Okay, I agree, doing them separately is probably most intuitive. Okay, so let's start with just the positively charged plate. As you said in your first post, the charge enclosed is $\sigma \pi r^2$ Also, you are right that there is no flux coming out of the curved sides. So the only way flux can come out is through the flat parts of the cylinder. (both above and below the plate). If you make your Gaussian cylinder have flat parts which are both equally far from the plate, then the two flat parts are symmetric. So how is the electric field related at these two locations? And, using Gauss' law, what is the electric field at these two locations?

 

[Bashyboy]

Well, I calculated the electric field due to the positive plane, in my first post, by considering the flux through only one face, because we don't care about the face that isn't between the two planes. And wouldn't I go through a similar process for the negative plane, getting the negative of the answer I got for the positive plane?

 

[BruceW]

no, its not right. We are calculating the electric field due to each plate separately. So that means think about a situation where there is only a positive plate, no negative plate. So in this situation, what is the electric field either side of the plate?

 

[Bashyboy]

Would it be, $E= \frac{\sigma}{2 \epsilon_0}$?

 

[BruceW]

exactly :) And it will be pointing away from the plate. Now you can use similar calculation for the negative plate, and finally add up their electric fields in the 3 regions: inside the plates, above the plate, below the plates.

 

[Bashyboy]

Yes, but wouldn't it be the exact same calculation, the difference being that it is negative? And if I added the two electric fields, wouldn't they sum to zero?

 

[BruceW]

they do sum to zero in some regions, but not others. Draw it out, with electric field lines coming from each of the plates. (remember the direction they should point in).

 

[Bashyboy]

What do you mean they sum to zero in some regions? Inside, between the two plates, I know that the electric field is not suppose to be zero, but when I do sum the two electric field contributions, its zero. And how could it be zero outside the region between the two plates, there is no way for the fields to interact--the infinite planes divide space.

 

[Bashyboy]

Could someone possibly help? BruceW and I appear to be going in circles.

 

[Doc Al]

What do you mean they sum to zero in some regions?
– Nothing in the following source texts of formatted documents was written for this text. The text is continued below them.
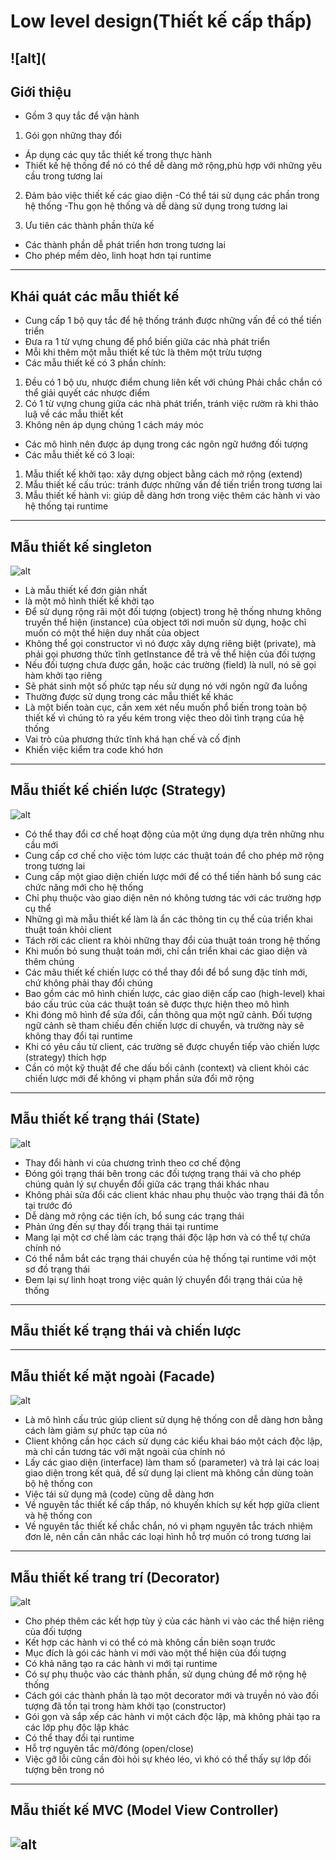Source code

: # Low level design(Thiết kế cấp thấp)
![alt](
---

## Giới thiệu
- Gồm 3 quy tắc để vận hành
1) Gói gọn những thay đổi 
 - Áp dụng các quy tắc thiết kế trong thực hành
 - Thiết kế hệ thống để nó có thể dễ dàng mở rộng,phù hợp với những yêu cầu trong tương lai 

2) Đảm bảo việc thiết kế các giao diện
 -Có thể tái sử dụng các phần trong hệ thống 
 -Thu gọn hệ thống và dễ dàng sử dụng trong tương lai

3) Ưu tiên các thành phần thừa kế
- Các thành phần dễ phát triển hơn trong tương lai
- Cho phép mềm dẻo, linh hoạt hơn tại runtime
---

## Khái quát các mẫu thiết kế
- Cung cấp 1 bộ quy tắc để hệ thống tránh được những vấn đề có thể tiến triển
- Đưa ra 1 từ vựng chung để phổ biến giữa các nhà phát triển
- Mỗi khi thêm một mẫu thiết kế tức là thêm một trừu tượng
- Các mẫu thiết kế có 3 phần chính:
1) Đều có 1 bộ ưu, nhược điểm chung liên kết với chúng
	Phải chắc chắn có thể giải quyết các nhược điểm
2) Có 1 từ vựng chung giữa các nhà phát triển, tránh việc rườm rà khi thảo luậ về các mẫu thiết kết
3) Không nên áp dụng chúng 1 cách máy móc
- Các mô hình nên được áp dụng trong các ngôn ngữ hướng đối tượng
- Các mẫu thiết kế có 3 loại:
1. Mẫu thiết kế khởi tạo: xây dựng object bằng cách mở rộng (extend)
2. Mẫu thiết kế cấu trúc: tránh được những vấn đề tiến triển trong tương lai
3. Mẫu thiết kế hành vi: giúp dễ dàng hơn trong việc thêm các hành vi vào hệ thống tại runtime
---

## Mẫu thiết kế singleton
![alt](https://allaravel.com/wp-content/uploads/2017/07/singleton-pattern-uml.png)
- Là mẫu thiết kế đơn giản nhất
- là một mô hình thiết kế khởi tạo
- Để sử dụng rộng rãi một đối tượng (object) trong hệ thống nhưng không truyền thể hiện (instance) của object tới nơi muốn sử dụng, hoặc chỉ muốn có một thể hiện duy nhất của object
- Không thể gọi constructor vì nó được xây dựng riêng biệt (private), mà phải gọi phương thức tĩnh getInstance để trả về thể hiện của đối tượng
- Nếu đối tượng chưa được gắn, hoặc các trường (field) là null, nó sẽ gọi hàm khởi tạo riêng
- Sẽ phát sinh một số phức tạp nếu sử dụng nó với ngôn ngữ đa luồng  
- Thường được sử dụng trong các mẫu thiết kế khác
- Là một biến toàn cục, cần xem xét nếu muốn phổ biến trong toàn bộ thiết kế vì chúng tỏ ra yếu kém trong việc theo dõi tình trạng của hệ thống
- Vai trò của phương thức tĩnh khá hạn chế và cố định
- Khiến việc kiểm tra code khó hơn 
---

## Mẫu thiết kế chiến lược (Strategy)
![alt](https://allaravel.com/wp-content/uploads/2017/07/Strategy-pattern-uml.png)
- Có thể thay đổi cơ chế hoạt động của một ứng dụng dựa trên những nhu cầu mới
- Cung cấp cơ chế cho việc tóm lược các thuật toán để cho phép mở rộng trong tương lai
- Cung cấp một giao diện chiến lược mới để có thể tiến hành bổ sung các chức năng mới cho hệ thống
- Chỉ phụ thuộc vào giao diện nên nó không tương tác với các trường hợp cụ thể
- Những gì mà mẫu thiết kế làm là ẩn các thông tin cụ thể của triển khai thuật toán khỏi client
- Tách rời các client ra khỏi những thay đổi của thuật toán trong hệ thống
- Khi muốn bỏ sung thuật toán mới, chỉ cần triển khai các giao diện và thêm chúng
- Các mãu thiết kế chiến lược có thể thay đổi để bổ sung đặc tính mới, chứ không phải thay đổi chúng
- Bao gồm các mô hình chiến lược, các giao diện cấp cao (high-level) khai báo cấu trúc của các thuật toán sẽ được thực hiện theo mô hình
- Khi đóng mô hình để sửa đổi, cần thông qua một ngữ cảnh. Đối tượng ngữ cảnh sẽ tham chiếu đến chiến lược di chuyển, và trường này sẽ không thay đổi tại runtime
- Khi có yêu cầu từ client, các trường sẽ được chuyển tiếp vào chiến lược (strategy) thích hợp
- Cần có một kỹ thuật để che dấu bối cảnh (context) và client khỏi các chiến lược mới để không vi phạm phần sửa đổi mở rộng
---

## Mẫu thiết kế trạng thái (State)
![alt](https://i2.wp.com/www.dofactory.com/images/diagrams/net/proxy.gif)
- Thay đổi hành vi của chương trình theo cơ chế động
- Đóng gói trạng thái bên trong các đối tượng trạng thái và cho phép chúng quản lý sự chuyển đổi giữa các trạng thái khác nhau
- Không phải sửa đổi các client khác nhau phụ thuộc vào trạng thái đã tồn tại trước đó
- Dễ dàng mở rộng các tiện ích, bổ sung các trạng thái
- Phản ứng đến sự thay đổi trạng thái tại runtime
- Mang lại một cơ chế làm các trạng thái độc lập hơn và có thể tự chứa chính nó
- Có thể nắm bắt các trạng thái chuyển của hệ thống tại runtime với một sơ đồ trạng thái
- Đem lại sự linh hoạt trong việc quản lý chuyển đổi trạng thái của hệ thống
---

## Mẫu thiết kế trạng thái và chiến lược

---

## Mẫu thiết kế mặt ngoài (Facade)
![alt](http://aptech.fpt.edu.vn/images/CongNghe07-04-06_pic1_large.gif)
- Là mô hình cấu trúc giúp client sử dụng hệ thống con dễ dàng hơn bằng cách làm giảm sự phức tạp của nó
- Client không cần học cách sử dụng các kiểu khai báo một cách độc lập, mà chỉ cần tương tác với mặt ngoài của chính nó
- Lấy các giao diện (interface) làm tham số (parameter) và trả lại các loaị giao diện trong kết quả, để sử dụng lại client mà không cần dùng toàn bộ hệ thống con
- Việc tái sử dụng mã (code) cũng dễ dàng hơn
- Về nguyên tắc thiết kế cấp thấp, nó khuyến khích sự kết hợp giữa client và hệ thống con
- Về nguyên tắc thiết kế chắc chắn, nó vi phạm nguyên tắc trách nhiệm đơn lẻ, nên cần cân nhắc các loại hình hỗ trợ muốn có trong tương lai
---

## Mẫu thiết kế trang trí (Decorator)
![alt](https://allaravel.com/wp-content/uploads/2017/07/decorator-pattern-uml.png)
- Cho phép thêm các kết hợp tùy ý của các hành vi vào các thể hiện riêng của đối tượng
- Kết hợp các hành vi có thể có mà không cần biên soạn trước
- Mục đích là gói các hành vi mới vào một thể hiện của đối tượng
- Có khả năng tạo ra các hành vi mới tại runtime
- Có sự phụ thuộc vào các thành phần, sử dụng chúng để mở rộng hệ thống
- Cách gói các thành phần là tạo một decorator mới và truyền nó vào đối tượng đã tồn tại trong hàm khởi tạo (constructor)
- Gói gọn và sắp xếp các hành vi một cách độc lập, mà không phải tạo ra các lớp phụ độc lập khác
- Có thể thay đổi tại runtime
- Hỗ trợ nguyên tắc mở/đóng (open/close)
- Việc gỡ lỗi cũng cần đòi hỏi sự khéo léo, vì khó có thể thấy sự lớp đối tượng bên trong nó
---

## Mẫu thiết kế MVC (Model View Controller)
![alt](https://i.stack.imgur.com/E5ynk.png)
-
Inside, between the two plates, I know that the electric field is not suppose to be zero, but when I do sum the two electric field contributions, its zero.

Let's say that the negative charged plate (at x = 0) is to the left of the positive plate (at x = 14.0 cm) and that both plates are in the y-z plane. (So the fields will be along the x-axis.)
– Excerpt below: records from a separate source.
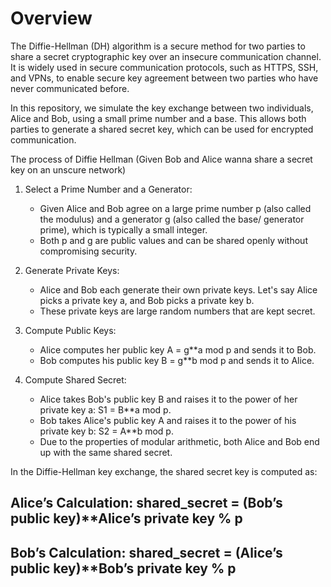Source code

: # Overview

The Diffie-Hellman (DH) algorithm is a secure method for two parties to share a secret cryptographic key over an insecure communication channel. It is widely used in secure communication protocols, such as HTTPS, SSH, and VPNs, to enable secure key agreement between two parties who have never communicated before.

In this repository, we simulate the key exchange between two individuals, Alice and Bob, using a small prime number and a base. This allows both parties to generate a shared secret key, which can be used for encrypted communication.

The process of Diffie Hellman (Given Bob and Alice wanna share a secret key on an unscure network)

1. Select a Prime Number and a Generator:

    * Given Alice and Bob agree on a large prime number p (also called the modulus) and a generator g (also called the base/ generator prime), which is typically a small integer.
    * Both p and g are public values and can be shared openly without compromising security.

2. Generate Private Keys:

    * Alice and Bob each generate their own private keys. Let's say Alice picks a private key a, and Bob picks a private key b.
    * These private keys are large random numbers that are kept secret.

3. Compute Public Keys:

    * Alice computes her public key A = g**a mod p and sends it to Bob.
    * Bob computes his public key B = g**b mod p and sends it to Alice.

4. Compute Shared Secret:

    * Alice takes Bob's public key B and raises it to the power of her private key a: S1 = B**a mod p.
    * Bob takes Alice's public key A and raises it to the power of his private key b: S2 = A**b mod p.
    * Due to the properties of modular arithmetic, both Alice and Bob end up with the same shared secret.

In the Diffie-Hellman key exchange, the shared secret key is computed as:

## Alice’s Calculation: shared_secret = (Bob’s public key)**Alice’s private key % p

## Bob’s Calculation: shared_secret = (Alice’s public key)**Bob’s private key % p
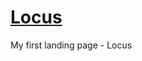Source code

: # <a href="https://mikhailovdev.github.io/Locus/" target="_blank">Locus</a>
My first landing page - Locus
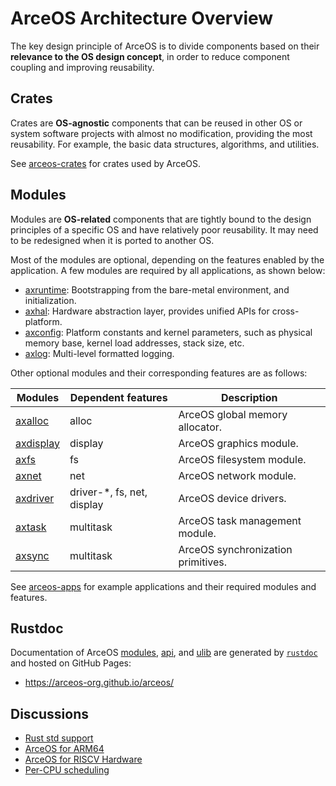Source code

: # ArceOS Architecture Overview

The key design principle of ArceOS is to divide components based on their **relevance to the OS design concept**, in order to reduce component coupling and improving reusability.

## Crates

Crates are **OS-agnostic** components that can be reused in other OS or system software projects with almost no modification, providing the most reusability. For example, the basic data structures, algorithms, and utilities.

See [arceos-crates](https://github.com/arceos-org/arceos-crates) for crates used by ArceOS.

## Modules

Modules are **OS-related** components that are tightly bound to the design principles of a specific OS and have relatively poor reusability. It may need to be redesigned when it is ported to another OS.

Most of the modules are optional, depending on the features enabled by the application. A few modules are required by all applications, as shown below:

* [axruntime](../modules/axruntime/): Bootstrapping from the bare-metal environment, and initialization.
* [axhal](../modules/axhal/): Hardware abstraction layer, provides unified APIs for cross-platform.
* [axconfig](../modules/axconfig/): Platform constants and kernel parameters, such as physical memory base, kernel load addresses, stack size, etc.
* [axlog](../modules/axlog/): Multi-level formatted logging.

Other optional modules and their corresponding features are as follows:

| Modules | Dependent features | Description |
|-|-|-|
| [axalloc](../modules/axalloc) | alloc | ArceOS global memory allocator. |
| [axdisplay](../modules/axdisplay) | display | ArceOS graphics module. |
| [axfs](../modules/axfs) | fs | ArceOS filesystem module. |
| [axnet](../modules/axnet) | net | ArceOS network module. |
| [axdriver](../modules/axdriver) | driver-*, fs, net, display | ArceOS device drivers. |
| [axtask](../modules/axtask) | multitask | ArceOS task management module. |
| [axsync](../modules/axsync) | multitask | ArceOS synchronization primitives. |

See [arceos-apps](https://github.com/arceos-org/arceos-apps) for example applications and their required modules and features.

## Rustdoc

Documentation of ArceOS [modules](../modules), [api](../api), and [ulib](../ulib) are generated by [`rustdoc`](https://doc.rust-lang.org/rustdoc/what-is-rustdoc.html) and hosted on GitHub Pages:

* https://arceos-org.github.io/arceos/

## Discussions

* [Rust std support](https://github.com/arceos-org/arceos/discussions/92)
* [ArceOS for ARM64](https://github.com/arceos-org/arceos/discussions/101)
* [ArceOS for RISCV Hardware](https://github.com/arceos-org/arceos/discussions/120)
* [Per-CPU scheduling](https://github.com/arceos-org/arceos/discussions/181)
Start with the negative plate. Which way does its field point:
(a) in the region to the left of the plate (x < 0)
(b) in the region to the right of the plate (x > 0)

Answer the same questions for the positive plate. Which way does its field point:
(a) in the region to the left of the plate (x < 14.0 cm)
(b) in the region to the right of the plate (x > 14.0 cm)

Then for the region between the plates, see how the two field contributions add up.

As BruceW advises, draw yourself a picture.

 

[Bashyboy]

For the negative plate:

(a): The electric field lines point towards the negative plate
(b): The electric field lines originate on the inner surface of the negative plate and point towards the inner surface of the negative plate

For the positive plate:

(a): Same answer given in part (b) for the negative plate
(b): The electric field lines emanate away from the outer surface of the positive plate

So is the electric field due to the positive plate negative, because it points in the negative direction? What about the negative plate? It's already negative and it points in the negative direction, so that would be a double negative and still result in zero when you sum the two electric fields.

 

[Doc Al]

For the negative plate:

(a): The electric field lines point towards the negative plate
(b): The electric field lines originate on the inner surface of the negative plate and point towards the inner surface of the negative plate

OK. For a negative plate, the field points toward the plate. So:
(a) to the right
(b) to the left

For the positive plate:

(a): Same answer given in part (b) for the negative plate
(b): The electric field lines emanate away from the outer surface of the positive plate

For a positive plate, the field points away from the plate. So:
(a) to the left
(b) to the right

So is the electric field due to the positive plate negative, because it points in the negative direction? What about the negative plate? It's already negative and it points in the negative direction,

Yes, between the plates the field from each points to the left (thus is negative).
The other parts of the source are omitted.